== Entries provided

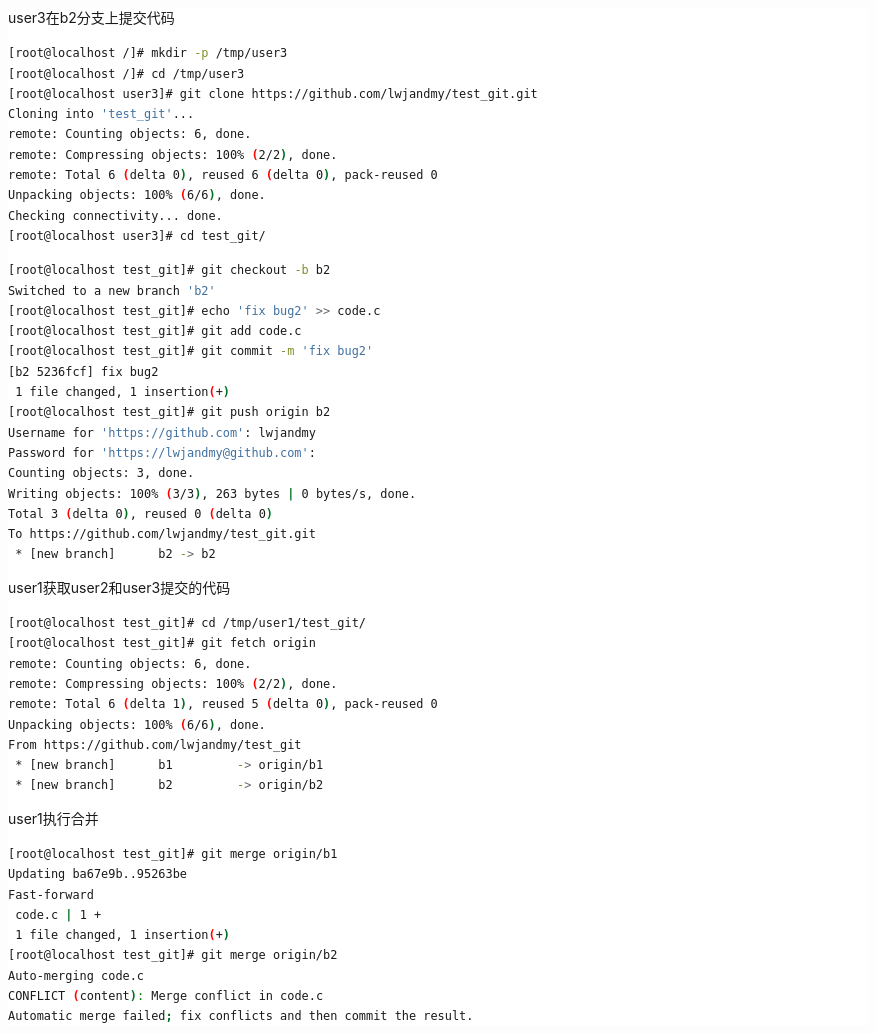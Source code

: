 user3在b2分支上提交代码

```bash
[root@localhost /]# mkdir -p /tmp/user3
[root@localhost /]# cd /tmp/user3
[root@localhost user3]# git clone https://github.com/lwjandmy/test_git.git
Cloning into 'test_git'...
remote: Counting objects: 6, done.
remote: Compressing objects: 100% (2/2), done.
remote: Total 6 (delta 0), reused 6 (delta 0), pack-reused 0
Unpacking objects: 100% (6/6), done.
Checking connectivity... done.
[root@localhost user3]# cd test_git/
```

```bash
[root@localhost test_git]# git checkout -b b2
Switched to a new branch 'b2'
[root@localhost test_git]# echo 'fix bug2' >> code.c
[root@localhost test_git]# git add code.c
[root@localhost test_git]# git commit -m 'fix bug2'
[b2 5236fcf] fix bug2
 1 file changed, 1 insertion(+)
[root@localhost test_git]# git push origin b2
Username for 'https://github.com': lwjandmy
Password for 'https://lwjandmy@github.com':
Counting objects: 3, done.
Writing objects: 100% (3/3), 263 bytes | 0 bytes/s, done.
Total 3 (delta 0), reused 0 (delta 0)
To https://github.com/lwjandmy/test_git.git
 * [new branch]      b2 -> b2
```

user1获取user2和user3提交的代码

```bash
[root@localhost test_git]# cd /tmp/user1/test_git/
[root@localhost test_git]# git fetch origin
remote: Counting objects: 6, done.
remote: Compressing objects: 100% (2/2), done.
remote: Total 6 (delta 1), reused 5 (delta 0), pack-reused 0
Unpacking objects: 100% (6/6), done.
From https://github.com/lwjandmy/test_git
 * [new branch]      b1         -> origin/b1
 * [new branch]      b2         -> origin/b2
```

user1执行合并

```bash
[root@localhost test_git]# git merge origin/b1
Updating ba67e9b..95263be
Fast-forward
 code.c | 1 +
 1 file changed, 1 insertion(+)
[root@localhost test_git]# git merge origin/b2
Auto-merging code.c
CONFLICT (content): Merge conflict in code.c
Automatic merge failed; fix conflicts and then commit the result.
```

====

*Action item:* The answer must be every line from the records above that contains the word "origin", copied out.

*Your solution:*
[root@localhost test_git]# git push origin b2
[root@localhost test_git]# git fetch origin
 * [new branch]      b1         -> origin/b1
 * [new branch]      b2         -> origin/b2
[root@localhost test_git]# git merge origin/b1
[root@localhost test_git]# git merge origin/b2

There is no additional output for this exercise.